Stored data entries:
+++

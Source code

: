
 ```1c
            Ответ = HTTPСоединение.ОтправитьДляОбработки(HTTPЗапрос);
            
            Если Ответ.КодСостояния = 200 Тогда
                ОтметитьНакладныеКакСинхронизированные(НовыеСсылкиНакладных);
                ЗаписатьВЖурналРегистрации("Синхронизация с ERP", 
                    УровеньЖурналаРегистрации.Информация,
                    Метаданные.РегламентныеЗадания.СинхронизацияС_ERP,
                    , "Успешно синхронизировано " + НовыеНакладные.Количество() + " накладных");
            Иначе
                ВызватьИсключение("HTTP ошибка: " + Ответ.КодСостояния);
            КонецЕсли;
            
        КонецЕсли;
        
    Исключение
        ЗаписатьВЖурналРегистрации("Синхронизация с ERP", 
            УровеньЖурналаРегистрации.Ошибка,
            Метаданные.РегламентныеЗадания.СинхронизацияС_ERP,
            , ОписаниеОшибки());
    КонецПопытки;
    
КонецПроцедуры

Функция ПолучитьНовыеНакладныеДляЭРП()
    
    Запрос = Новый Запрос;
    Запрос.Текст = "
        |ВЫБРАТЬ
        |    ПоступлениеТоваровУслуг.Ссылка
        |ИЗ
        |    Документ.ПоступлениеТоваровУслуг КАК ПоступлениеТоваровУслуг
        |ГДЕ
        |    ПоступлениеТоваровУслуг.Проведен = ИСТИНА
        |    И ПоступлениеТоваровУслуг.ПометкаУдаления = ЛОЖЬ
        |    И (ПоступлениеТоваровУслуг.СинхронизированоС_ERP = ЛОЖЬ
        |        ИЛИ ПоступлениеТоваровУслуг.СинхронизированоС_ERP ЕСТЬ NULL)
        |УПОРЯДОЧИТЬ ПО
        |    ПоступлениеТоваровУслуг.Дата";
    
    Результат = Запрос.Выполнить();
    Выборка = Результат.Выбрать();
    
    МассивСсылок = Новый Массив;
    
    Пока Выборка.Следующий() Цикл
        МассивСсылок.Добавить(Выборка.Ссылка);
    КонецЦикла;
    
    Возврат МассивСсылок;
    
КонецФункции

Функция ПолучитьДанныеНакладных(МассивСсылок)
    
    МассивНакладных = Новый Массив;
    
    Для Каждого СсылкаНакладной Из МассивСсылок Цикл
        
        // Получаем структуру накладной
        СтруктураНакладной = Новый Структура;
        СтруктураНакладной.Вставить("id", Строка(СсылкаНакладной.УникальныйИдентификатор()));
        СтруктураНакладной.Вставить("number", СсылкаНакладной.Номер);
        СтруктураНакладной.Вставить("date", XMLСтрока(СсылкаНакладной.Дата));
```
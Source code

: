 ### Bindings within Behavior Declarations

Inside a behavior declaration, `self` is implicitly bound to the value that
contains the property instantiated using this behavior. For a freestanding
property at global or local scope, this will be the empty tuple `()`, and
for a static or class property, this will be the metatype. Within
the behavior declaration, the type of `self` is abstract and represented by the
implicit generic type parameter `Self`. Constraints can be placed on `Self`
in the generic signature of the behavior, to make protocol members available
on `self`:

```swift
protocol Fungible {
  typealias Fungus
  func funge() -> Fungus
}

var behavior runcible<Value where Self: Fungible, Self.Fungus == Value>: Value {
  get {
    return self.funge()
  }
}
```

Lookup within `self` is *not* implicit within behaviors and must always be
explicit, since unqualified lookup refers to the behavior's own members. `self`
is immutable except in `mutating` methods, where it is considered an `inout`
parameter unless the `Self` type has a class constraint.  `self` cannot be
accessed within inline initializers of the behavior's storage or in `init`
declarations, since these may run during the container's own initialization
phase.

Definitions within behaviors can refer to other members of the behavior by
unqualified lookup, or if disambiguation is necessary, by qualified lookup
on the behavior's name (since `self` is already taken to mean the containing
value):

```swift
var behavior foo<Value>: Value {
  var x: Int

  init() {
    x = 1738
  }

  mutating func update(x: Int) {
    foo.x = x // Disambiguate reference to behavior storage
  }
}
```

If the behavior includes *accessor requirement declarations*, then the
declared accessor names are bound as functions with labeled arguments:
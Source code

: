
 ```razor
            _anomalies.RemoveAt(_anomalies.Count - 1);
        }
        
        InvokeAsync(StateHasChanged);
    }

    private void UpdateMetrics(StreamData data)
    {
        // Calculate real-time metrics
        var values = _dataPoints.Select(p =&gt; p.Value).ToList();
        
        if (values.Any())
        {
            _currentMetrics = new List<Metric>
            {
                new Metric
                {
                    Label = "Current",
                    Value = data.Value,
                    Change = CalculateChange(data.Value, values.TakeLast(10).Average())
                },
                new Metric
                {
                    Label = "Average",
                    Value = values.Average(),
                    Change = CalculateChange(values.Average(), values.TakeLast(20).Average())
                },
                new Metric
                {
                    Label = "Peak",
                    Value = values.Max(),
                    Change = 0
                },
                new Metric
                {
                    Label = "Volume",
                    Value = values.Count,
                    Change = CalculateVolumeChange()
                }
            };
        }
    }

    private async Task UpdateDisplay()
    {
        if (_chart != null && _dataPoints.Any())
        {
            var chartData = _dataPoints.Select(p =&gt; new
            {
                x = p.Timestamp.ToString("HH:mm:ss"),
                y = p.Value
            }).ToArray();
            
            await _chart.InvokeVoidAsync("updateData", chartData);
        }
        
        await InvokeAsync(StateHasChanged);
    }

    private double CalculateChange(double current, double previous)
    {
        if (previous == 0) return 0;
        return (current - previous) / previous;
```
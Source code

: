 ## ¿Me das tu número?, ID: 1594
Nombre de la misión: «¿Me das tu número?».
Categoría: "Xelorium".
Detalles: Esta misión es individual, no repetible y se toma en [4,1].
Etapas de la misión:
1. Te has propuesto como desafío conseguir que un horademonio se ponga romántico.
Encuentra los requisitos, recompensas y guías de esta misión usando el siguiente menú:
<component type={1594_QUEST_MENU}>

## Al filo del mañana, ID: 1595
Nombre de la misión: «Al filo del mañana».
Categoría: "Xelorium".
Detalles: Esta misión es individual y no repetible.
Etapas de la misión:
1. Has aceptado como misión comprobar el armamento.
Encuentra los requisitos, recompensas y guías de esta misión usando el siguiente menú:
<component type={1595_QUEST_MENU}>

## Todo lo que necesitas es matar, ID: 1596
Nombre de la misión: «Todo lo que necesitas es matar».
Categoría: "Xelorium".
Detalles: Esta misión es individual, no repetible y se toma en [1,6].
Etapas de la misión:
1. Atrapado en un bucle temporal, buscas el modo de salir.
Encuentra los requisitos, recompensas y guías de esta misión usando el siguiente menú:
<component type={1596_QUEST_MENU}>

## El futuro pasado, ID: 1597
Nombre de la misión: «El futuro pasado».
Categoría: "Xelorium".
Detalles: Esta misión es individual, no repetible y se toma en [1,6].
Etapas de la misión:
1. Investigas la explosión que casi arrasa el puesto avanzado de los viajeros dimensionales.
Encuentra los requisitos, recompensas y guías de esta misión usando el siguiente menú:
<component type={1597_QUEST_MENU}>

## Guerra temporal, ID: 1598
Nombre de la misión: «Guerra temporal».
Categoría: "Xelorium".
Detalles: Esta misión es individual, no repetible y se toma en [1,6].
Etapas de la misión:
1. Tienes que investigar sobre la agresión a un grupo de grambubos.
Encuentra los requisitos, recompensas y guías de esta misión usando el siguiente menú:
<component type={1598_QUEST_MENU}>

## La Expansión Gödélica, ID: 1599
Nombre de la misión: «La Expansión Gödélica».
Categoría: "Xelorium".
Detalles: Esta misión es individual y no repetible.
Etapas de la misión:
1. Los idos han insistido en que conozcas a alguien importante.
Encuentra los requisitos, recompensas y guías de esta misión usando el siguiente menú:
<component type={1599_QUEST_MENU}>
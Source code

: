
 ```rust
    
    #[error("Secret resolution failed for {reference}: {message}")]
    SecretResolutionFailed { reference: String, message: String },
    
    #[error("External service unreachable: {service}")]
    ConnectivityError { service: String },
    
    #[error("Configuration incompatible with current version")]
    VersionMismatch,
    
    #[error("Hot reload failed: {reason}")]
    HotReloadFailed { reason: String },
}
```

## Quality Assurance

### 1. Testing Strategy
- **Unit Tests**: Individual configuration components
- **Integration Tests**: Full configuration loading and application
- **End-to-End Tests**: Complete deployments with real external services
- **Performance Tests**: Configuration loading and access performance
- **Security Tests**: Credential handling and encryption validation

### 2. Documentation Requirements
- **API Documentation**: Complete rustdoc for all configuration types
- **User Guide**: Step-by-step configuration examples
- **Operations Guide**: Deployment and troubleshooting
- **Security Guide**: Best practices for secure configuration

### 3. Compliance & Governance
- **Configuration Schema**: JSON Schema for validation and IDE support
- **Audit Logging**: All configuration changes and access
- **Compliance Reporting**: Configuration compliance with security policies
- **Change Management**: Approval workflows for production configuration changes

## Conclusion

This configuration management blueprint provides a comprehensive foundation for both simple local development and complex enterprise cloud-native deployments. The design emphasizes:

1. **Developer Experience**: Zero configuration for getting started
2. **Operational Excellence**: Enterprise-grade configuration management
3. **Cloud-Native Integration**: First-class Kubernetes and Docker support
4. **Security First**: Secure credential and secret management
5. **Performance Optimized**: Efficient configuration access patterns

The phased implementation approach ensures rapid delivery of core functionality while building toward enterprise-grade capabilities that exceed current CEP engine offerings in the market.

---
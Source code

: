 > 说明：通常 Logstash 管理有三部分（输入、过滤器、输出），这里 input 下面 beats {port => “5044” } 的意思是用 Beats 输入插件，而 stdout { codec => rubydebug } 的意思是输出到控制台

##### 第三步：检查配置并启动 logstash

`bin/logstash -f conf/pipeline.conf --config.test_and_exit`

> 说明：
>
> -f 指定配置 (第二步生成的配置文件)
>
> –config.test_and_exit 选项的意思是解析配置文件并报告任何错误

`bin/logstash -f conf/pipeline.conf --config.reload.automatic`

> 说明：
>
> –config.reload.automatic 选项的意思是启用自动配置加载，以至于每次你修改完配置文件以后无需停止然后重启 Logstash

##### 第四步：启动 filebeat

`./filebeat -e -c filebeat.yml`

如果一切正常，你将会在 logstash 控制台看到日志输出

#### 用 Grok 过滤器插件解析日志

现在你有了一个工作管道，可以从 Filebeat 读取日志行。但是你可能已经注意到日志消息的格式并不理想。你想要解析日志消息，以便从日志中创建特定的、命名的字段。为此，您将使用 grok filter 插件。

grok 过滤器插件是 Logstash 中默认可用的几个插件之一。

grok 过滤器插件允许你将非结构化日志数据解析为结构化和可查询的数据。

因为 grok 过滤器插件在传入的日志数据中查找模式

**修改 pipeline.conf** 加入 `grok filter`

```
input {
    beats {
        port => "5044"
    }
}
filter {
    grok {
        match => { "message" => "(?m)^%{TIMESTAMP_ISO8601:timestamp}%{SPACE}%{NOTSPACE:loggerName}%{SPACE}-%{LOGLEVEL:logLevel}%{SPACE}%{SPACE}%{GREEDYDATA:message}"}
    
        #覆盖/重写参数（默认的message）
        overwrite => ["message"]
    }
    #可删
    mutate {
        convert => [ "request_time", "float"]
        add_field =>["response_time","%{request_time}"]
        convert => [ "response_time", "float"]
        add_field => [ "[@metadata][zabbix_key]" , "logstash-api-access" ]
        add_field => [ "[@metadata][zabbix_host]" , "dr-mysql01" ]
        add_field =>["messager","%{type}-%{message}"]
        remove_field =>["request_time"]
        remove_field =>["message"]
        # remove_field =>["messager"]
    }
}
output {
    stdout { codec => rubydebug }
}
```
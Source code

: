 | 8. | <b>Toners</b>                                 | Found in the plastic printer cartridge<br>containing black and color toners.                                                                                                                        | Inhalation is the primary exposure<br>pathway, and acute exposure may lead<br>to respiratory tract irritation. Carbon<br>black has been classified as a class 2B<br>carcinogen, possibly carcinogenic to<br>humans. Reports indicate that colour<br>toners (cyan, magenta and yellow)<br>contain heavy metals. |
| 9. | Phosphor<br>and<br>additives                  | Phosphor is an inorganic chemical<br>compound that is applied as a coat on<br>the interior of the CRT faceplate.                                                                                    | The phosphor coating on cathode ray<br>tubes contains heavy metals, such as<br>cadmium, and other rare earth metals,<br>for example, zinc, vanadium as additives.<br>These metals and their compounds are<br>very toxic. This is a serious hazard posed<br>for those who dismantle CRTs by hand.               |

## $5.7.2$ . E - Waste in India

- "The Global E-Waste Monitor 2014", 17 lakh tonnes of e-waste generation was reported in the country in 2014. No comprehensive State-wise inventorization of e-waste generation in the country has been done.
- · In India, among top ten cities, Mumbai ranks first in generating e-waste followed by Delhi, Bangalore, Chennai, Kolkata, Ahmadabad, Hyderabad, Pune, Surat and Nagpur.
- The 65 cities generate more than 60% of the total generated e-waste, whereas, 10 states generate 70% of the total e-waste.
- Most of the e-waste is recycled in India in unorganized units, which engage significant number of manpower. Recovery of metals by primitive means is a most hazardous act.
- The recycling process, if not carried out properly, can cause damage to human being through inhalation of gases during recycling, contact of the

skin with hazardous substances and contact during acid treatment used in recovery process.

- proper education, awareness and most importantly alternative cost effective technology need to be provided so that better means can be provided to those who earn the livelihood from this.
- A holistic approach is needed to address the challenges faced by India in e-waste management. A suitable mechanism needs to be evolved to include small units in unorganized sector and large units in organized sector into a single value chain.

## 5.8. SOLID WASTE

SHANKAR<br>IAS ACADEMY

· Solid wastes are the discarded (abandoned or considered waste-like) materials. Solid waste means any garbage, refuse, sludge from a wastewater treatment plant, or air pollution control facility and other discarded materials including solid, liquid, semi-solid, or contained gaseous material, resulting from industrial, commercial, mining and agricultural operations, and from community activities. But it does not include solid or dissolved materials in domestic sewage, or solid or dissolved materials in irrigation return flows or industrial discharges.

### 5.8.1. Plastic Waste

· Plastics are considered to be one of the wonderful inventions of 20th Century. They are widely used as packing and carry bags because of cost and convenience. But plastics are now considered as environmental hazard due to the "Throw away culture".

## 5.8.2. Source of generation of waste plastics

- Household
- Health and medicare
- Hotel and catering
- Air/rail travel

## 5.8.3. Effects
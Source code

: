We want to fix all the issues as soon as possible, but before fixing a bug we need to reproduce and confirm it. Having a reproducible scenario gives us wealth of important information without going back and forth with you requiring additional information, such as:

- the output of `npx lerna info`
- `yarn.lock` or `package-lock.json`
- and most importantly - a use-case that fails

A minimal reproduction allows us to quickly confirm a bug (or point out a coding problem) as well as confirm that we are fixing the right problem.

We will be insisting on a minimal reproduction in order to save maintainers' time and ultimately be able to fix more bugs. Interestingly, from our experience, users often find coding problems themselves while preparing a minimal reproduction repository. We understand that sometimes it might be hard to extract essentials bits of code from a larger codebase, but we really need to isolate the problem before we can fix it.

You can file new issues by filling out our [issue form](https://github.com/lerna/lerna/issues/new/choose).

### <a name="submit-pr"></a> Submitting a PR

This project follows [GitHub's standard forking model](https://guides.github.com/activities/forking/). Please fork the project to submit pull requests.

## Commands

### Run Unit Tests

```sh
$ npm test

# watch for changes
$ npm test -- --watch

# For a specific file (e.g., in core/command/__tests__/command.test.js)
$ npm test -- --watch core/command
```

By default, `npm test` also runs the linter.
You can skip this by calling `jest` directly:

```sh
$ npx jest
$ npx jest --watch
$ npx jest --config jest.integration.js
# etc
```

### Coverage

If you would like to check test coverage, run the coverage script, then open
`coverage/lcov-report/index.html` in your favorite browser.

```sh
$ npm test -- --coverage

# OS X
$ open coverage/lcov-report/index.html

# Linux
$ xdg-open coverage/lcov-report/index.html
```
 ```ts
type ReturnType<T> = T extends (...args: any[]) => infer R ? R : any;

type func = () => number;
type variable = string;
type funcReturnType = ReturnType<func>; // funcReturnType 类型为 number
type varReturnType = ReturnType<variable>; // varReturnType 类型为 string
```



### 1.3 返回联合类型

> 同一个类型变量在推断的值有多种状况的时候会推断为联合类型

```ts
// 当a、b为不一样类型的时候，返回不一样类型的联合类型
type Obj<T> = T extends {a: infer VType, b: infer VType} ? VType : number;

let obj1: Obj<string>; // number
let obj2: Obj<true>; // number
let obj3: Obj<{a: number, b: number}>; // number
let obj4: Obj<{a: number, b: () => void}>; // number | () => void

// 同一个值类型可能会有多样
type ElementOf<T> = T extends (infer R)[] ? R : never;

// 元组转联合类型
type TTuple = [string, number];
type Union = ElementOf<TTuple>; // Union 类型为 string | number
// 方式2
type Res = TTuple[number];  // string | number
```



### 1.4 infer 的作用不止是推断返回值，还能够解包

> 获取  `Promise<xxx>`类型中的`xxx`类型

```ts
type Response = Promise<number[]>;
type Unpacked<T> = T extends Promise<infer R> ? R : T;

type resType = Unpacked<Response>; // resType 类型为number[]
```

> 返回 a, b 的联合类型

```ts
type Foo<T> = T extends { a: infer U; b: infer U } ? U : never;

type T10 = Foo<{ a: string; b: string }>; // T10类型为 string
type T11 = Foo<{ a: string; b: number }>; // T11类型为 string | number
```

+++

**Task instructions**
Wherever the string "Average" appears in the entries above, list that line.

**Written solution**
                    Change = CalculateChange(data.Value, values.TakeLast(10).Average())
                    Label = "Average",
                    Value = values.Average(),
                    Change = CalculateChange(values.Average(), values.TakeLast(20).Average())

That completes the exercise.